** Your instructions **
Wherever a line in the records below contains "assets", copy that line.

[Document images with source code]
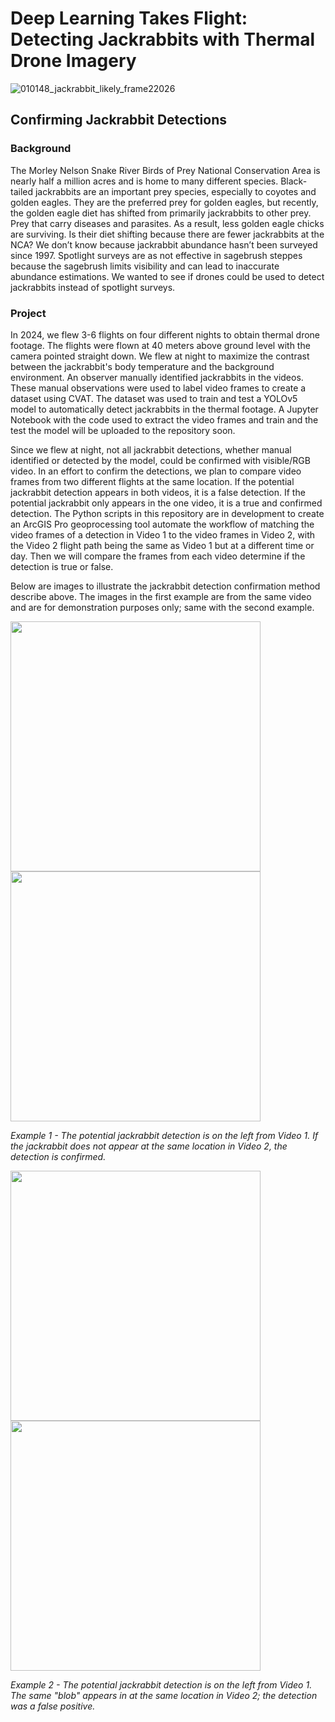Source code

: # Deep Learning Takes Flight: Detecting Jackrabbits with Thermal Drone Imagery
![010148_jackrabbit_likely_frame22026](https://github.com/user-attachments/assets/6a4e70af-4286-4471-8c49-4657f0d53388)

## Confirming Jackrabbit Detections

### Background
The Morley Nelson Snake River Birds of Prey National Conservation Area is nearly half a million acres and is home to many different species. Black-tailed jackrabbits are an important prey species, especially to coyotes and golden eagles. They are the preferred prey for golden eagles, but recently, the golden eagle diet has shifted from primarily jackrabbits to other prey. Prey that carry diseases and parasites. As a result, less golden eagle chicks are surviving. Is their diet shifting because there are fewer jackrabbits at the NCA? We don’t know because jackrabbit abundance hasn’t been surveyed since 1997. Spotlight surveys are as not effective in sagebrush steppes because the sagebrush limits visibility and can lead to inaccurate abundance estimations. We wanted to see if drones could be used to detect jackrabbits instead of spotlight surveys.

### Project
In 2024, we flew 3-6 flights on four different nights to obtain thermal drone footage. The flights were flown at 40 meters above ground level with the camera pointed straight down. We flew at night to maximize the contrast between the jackrabbit's body temperature and the background environment. An observer manually identified jackrabbits in the videos. These manual observations were used to label video frames to create a dataset using CVAT. The dataset was used to train and test a YOLOv5 model to automatically detect jackrabbits in the thermal footage. A Jupyter Notebook with the code used to extract the video frames and train and the test the model will be uploaded to the repository soon. 

Since we flew at night, not all jackrabbit detections, whether manual identified or detected by the model, could be confirmed with visible/RGB video. In an effort to confirm the detections, we plan to compare video frames from two different flights at the same location. If the potential jackrabbit detection appears in both videos, it is a false detection. If the potential jackrabbit only appears in the one video, it is a true and confirmed detection. The Python scripts in this repository are in development to create an ArcGIS Pro geoprocessing tool automate the workflow of matching the video frames of a detection in Video 1 to the video frames in Video 2, with the Video 2 flight path being the same as Video 1 but at a different time or day. Then we will compare the frames from each video determine if the detection is true or false.

Below are images to illustrate the jackrabbit detection confirmation method describe above. The images in the first example are from the same video and are for demonstration purposes only; same with the second example.

<img src="https://github.com/user-attachments/assets/7ce5d137-ef50-49cd-b8d6-dca509332f3f" width="400">          <img src="https://github.com/user-attachments/assets/a810de47-f94c-46a0-b95c-6caaf8c57e15" width="400">

*Example 1 - The potential jackrabbit detection is on the left from Video 1. If the jackrabbit does not appear at the same location in Video 2, the detection is confirmed.*

<img src="https://github.com/user-attachments/assets/5e336a60-69ea-4bac-a563-aa8f8cd5bad1" width="400">          <img src="https://github.com/user-attachments/assets/24e22103-c74a-4491-8851-a7e85cf2e978" width="400">

*Example 2 - The potential jackrabbit detection is on the left from Video 1. The same "blob" appears in at the same location in Video 2; the detection was a false positive.*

** Written response **
![010148_jackrabbit_likely_frame22026](https://github.com/user-attachments/assets/6a4e70af-4286-4471-8c49-4657f0d53388)
<img src="https://github.com/user-attachments/assets/7ce5d137-ef50-49cd-b8d6-dca509332f3f" width="400">          <img src="https://github.com/user-attachments/assets/a810de47-f94c-46a0-b95c-6caaf8c57e15" width="400">
<img src="https://github.com/user-attachments/assets/5e336a60-69ea-4bac-a563-aa8f8cd5bad1" width="400">          <img src="https://github.com/user-attachments/assets/24e22103-c74a-4491-8851-a7e85cf2e978" width="400">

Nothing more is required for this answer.